PCT No. PCT/EP94/02917 Sec. 371 Date Feb. 28, 1996 Sec. 102(e) Date Feb. 28, 1996 PCT Filed Sep. 2, 1994 PCT Pub. No. WO95/06929 PCT Pub. Date Mar. 9, 1995There is indicated a method of generating smoke aerosols for proper planning and testing and for demonstration of the effectiveness of fire alarm systems, and pyrolysis apparatus for carrying out the method. In the method a test piece, for example, an electrical cable or the like, is heated over a specific period of time, according to a first alternative, along a predeterminable temperature curve, or, according to a second alternative, is held at a constant or a well-nigh constant temperature. By means of the method according to the invention it is possible to simulate a reproducible progress of a real electrical fire in a compressed period of time.

Description

DESCRIPTION

METHOD FOR GENERATING SMOKE AEROSOLS AND PYROLYSIS APPARATUS FOR CARRYING OUT THE METHOD The invention relates to a method of generating smoke aerosols, particularly for the design, testing or demonstration of fire alarm systems, in which a test material is pyrolysed by heating the smoke aerosols thus being released, and to a pyrolysis apparatus for carrying out this method. For proper design and testing as well as for demonstration of fire alarm systems it is known to carry out smoke tests with a method of the type already mentioned, test material, for example a piece of electrical cable or a board, being heated until a smouldering fire arises during which smoke is generated. As the causes of fires in electrical or electronic installations are always overheating conditions on cables, soldering points or the like, the smoke tests are also carried out with such components as test material. During the design of fire alarm systems the tests serve to ascertain where the detectors are to be located in the electronic installation or in the room in which the installation is positioned. Every installation, and also every room, due to the geometry, differing equipment with electronic and electrical components and due to the most varied types of air conditioning equipment, there are differing flow conditions, which must be taken into account in the design of fire alarm systems. When testing fire alarm systems the tests enable it to be ascertained whether the detectors installed are still in the correct position in the electronic installation or in the room after, for example, the disposition of the electronic installations in a room has been changed or new ones have been added. Within an electronic switchbox as well, the flow conditions are influenced for example by the fact that a board has been inserted or removed. The VDE Regulation number 0833 prescribes such tests for danger warning systems, i.e. also for fire alarm systems, at regular intervals. Finally, the tests named above serve to demonstrate the effectiveness of a fire alarm system, in order to have a positive influence on the decision of a purchaser to install such a system.

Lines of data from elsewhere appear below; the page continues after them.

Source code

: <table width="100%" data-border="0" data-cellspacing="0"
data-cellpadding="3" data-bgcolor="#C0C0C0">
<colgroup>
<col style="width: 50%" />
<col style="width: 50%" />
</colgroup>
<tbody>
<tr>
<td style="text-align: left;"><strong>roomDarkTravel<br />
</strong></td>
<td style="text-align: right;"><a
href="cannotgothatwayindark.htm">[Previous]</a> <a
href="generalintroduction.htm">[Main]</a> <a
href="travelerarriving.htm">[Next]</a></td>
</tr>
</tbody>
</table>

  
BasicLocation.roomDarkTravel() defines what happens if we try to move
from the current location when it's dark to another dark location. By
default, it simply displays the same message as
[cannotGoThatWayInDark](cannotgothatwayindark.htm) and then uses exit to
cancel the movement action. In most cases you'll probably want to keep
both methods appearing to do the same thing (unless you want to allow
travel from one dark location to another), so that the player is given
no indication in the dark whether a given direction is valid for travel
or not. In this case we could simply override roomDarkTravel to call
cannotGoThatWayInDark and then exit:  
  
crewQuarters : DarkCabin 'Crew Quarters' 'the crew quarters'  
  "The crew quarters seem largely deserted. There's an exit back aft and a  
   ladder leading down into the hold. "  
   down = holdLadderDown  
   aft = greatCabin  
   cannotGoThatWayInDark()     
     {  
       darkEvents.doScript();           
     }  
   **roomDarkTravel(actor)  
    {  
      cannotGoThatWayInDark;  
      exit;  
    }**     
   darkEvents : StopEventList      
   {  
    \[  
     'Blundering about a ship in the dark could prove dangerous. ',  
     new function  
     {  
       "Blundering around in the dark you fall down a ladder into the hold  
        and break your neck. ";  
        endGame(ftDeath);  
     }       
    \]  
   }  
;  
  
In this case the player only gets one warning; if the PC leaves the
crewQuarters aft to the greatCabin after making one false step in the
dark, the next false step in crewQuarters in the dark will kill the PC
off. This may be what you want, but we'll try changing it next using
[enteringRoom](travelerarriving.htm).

During the occurrence of fires, particularly electrical fires, three basic phases can be distinguished: the pyrolysis phase, in which the low-energy and invisible smoke aerosols are released, the smouldering fire phase, in which visible smoke aerosols are released, and the open fire in which smoke and flames arise.

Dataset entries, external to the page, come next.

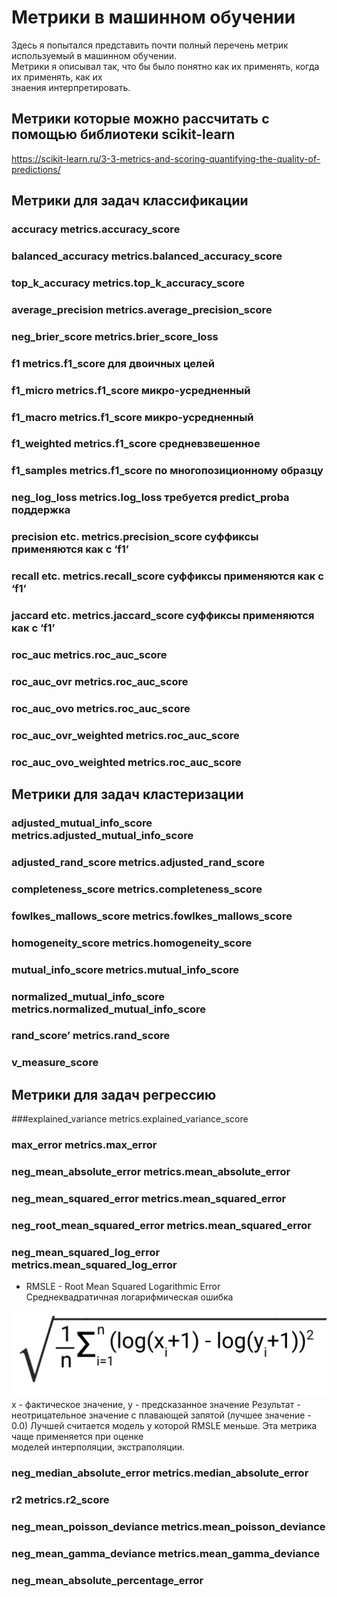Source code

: # Метрики в машинном обучении

Здесь я попытался представить почти полный перечень метрик используемый в машинном обучении.<br>
Метрики я описывал так, что бы было понятно как их применять, когда их применять, как их <br>
знаения интерпретировать.
## Метрики которые можно рассчитать с помощью библиотеки scikit-learn<br>
https://scikit-learn.ru/3-3-metrics-and-scoring-quantifying-the-quality-of-predictions/

## Метрики для задач классификации
### accuracy	metrics.accuracy_score	
### balanced_accuracy	metrics.balanced_accuracy_score	
### top_k_accuracy	metrics.top_k_accuracy_score	
### average_precision	metrics.average_precision_score	
### neg_brier_score	metrics.brier_score_loss	
### f1	metrics.f1_score	для двоичных целей
### f1_micro	metrics.f1_score	микро-усредненный
### f1_macro	metrics.f1_score	микро-усредненный
### f1_weighted	metrics.f1_score	средневзвешенное
### f1_samples	metrics.f1_score	по многопозиционному образцу
### neg_log_loss	metrics.log_loss требуется predict_proba поддержка
### precision etc.	metrics.precision_score	суффиксы применяются как с ‘f1’
### recall etc.	metrics.recall_score	суффиксы применяются как с ‘f1’
### jaccard etc.	metrics.jaccard_score	суффиксы применяются как с ‘f1’
### roc_auc	metrics.roc_auc_score	
### roc_auc_ovr	metrics.roc_auc_score	
### roc_auc_ovo	metrics.roc_auc_score	
### roc_auc_ovr_weighted	metrics.roc_auc_score	
### roc_auc_ovo_weighted	metrics.roc_auc_score

## Метрики для задач кластеризации
### adjusted_mutual_info_score	metrics.adjusted_mutual_info_score	
### adjusted_rand_score	metrics.adjusted_rand_score	
### completeness_score	metrics.completeness_score	
### fowlkes_mallows_score	metrics.fowlkes_mallows_score	
### homogeneity_score	metrics.homogeneity_score	
### mutual_info_score	metrics.mutual_info_score	
### normalized_mutual_info_score	metrics.normalized_mutual_info_score	
### rand_score’	metrics.rand_score	
### v_measure_score

## Метрики для задач регрессию
###explained_variance	metrics.explained_variance_score	
### max_error	metrics.max_error	
### neg_mean_absolute_error	metrics.mean_absolute_error	
### neg_mean_squared_error	metrics.mean_squared_error	
### neg_root_mean_squared_error	metrics.mean_squared_error
### neg_mean_squared_log_error metrics.mean_squared_log_error 

* RMSLE - Root Mean Squared Logarithmic Error<br>
Среднеквадратичная логарифмическая ошибка

![img.png](img.png)<br>
x - фактическое значение, y - предсказанное значение
Результат - неотрицательное значение с плавающей запятой (лучшее значение - 0.0)
Лучшей считается модель у которой RMSLE меньше. Эта метрика чаще применяется при оценке<br>
моделей интерполяции, экстраполяции.


### neg_median_absolute_error	metrics.median_absolute_error	
### r2	metrics.r2_score	
### neg_mean_poisson_deviance	metrics.mean_poisson_deviance	
### neg_mean_gamma_deviance	metrics.mean_gamma_deviance	 
### neg_mean_absolute_percentage_error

While conventional fire alarm systems, e.g. spot alarms, are activated in the last phase, the range of detection of modern early warning fire systems lies in the two first phases.

The Document DE-OS 22 04 801 discloses a method for generating smoke aerosols in a fire alarm system on the basis of ionisation alarms, in which the components at risk from fire and to be protected, such as boards or cables, are treated with a smoke-generating substance which, when heated to a specific response temperature, releases visible smoke aerosols. These are then detected in a known way by ionisation detectors, and an alarm is triggered.

The known method for generating smoke aerosols has disadvantages, particularly in its use in early warning fire systems, by means of whicn the occurrence of an overheating condition is to be detected. The weak point is the release of smoke aersols, which is not reproducible or only inaccurately, so that it cannot be ascertained with certainty whether the response behaviour of the fire alarm system has changed since the last test or not. A further problem is the unrealistic progress of smoke generation; for this is effected extremely suddenly and at high concentration, whereas in most electrical fires the pyrolysis phase can extend over a period between hours and days, until a smouldering fire with visible smoke development occurs.

The purpose of the invention is to improve a metho, for generating smoke aerosols of the type already mentionein such a way that a reproducible burning behaviour is 4 achieved, as well as to indicate a pyrolysis apparatus for carrying out the method.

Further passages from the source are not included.